→ TASK ITEM:
In the records below, find the line containing "identity matrix" and restate it and all lines after it exactly, through the last line.

-*-*-

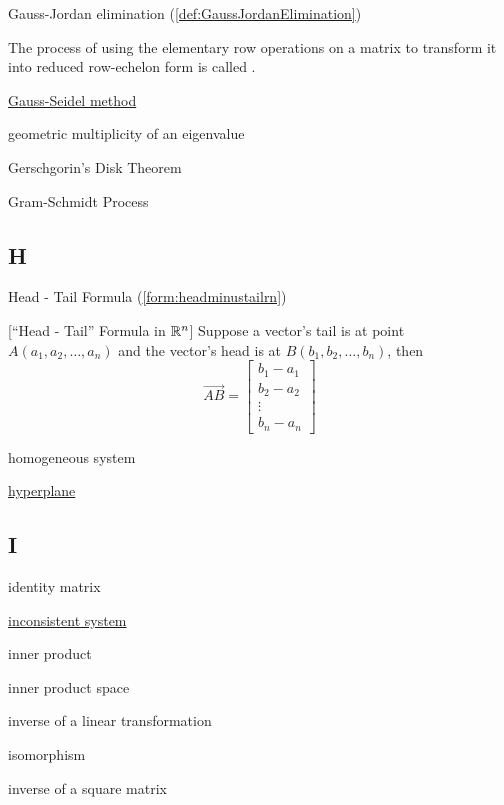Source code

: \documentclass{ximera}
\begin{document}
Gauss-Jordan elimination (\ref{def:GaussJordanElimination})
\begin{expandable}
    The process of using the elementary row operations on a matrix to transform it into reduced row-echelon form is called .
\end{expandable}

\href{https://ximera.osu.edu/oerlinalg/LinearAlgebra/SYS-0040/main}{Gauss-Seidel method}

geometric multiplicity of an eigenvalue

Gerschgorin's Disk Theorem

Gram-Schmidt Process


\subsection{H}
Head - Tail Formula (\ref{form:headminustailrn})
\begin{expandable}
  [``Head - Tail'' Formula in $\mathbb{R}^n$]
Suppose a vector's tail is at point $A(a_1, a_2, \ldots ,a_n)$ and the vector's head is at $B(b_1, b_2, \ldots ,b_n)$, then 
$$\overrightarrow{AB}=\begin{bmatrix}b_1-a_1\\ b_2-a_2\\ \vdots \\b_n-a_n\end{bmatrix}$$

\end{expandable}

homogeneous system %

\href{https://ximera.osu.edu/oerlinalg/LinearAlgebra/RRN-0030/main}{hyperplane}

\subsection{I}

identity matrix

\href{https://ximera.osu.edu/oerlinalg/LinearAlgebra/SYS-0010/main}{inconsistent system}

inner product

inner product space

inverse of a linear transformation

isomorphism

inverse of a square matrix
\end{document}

-*-*-

→ COMPLETED TASK:
identity matrix

\href{https://ximera.osu.edu/oerlinalg/LinearAlgebra/SYS-0010/main}{inconsistent system}

inner product

inner product space

inverse of a linear transformation

isomorphism

inverse of a square matrix
\end{document}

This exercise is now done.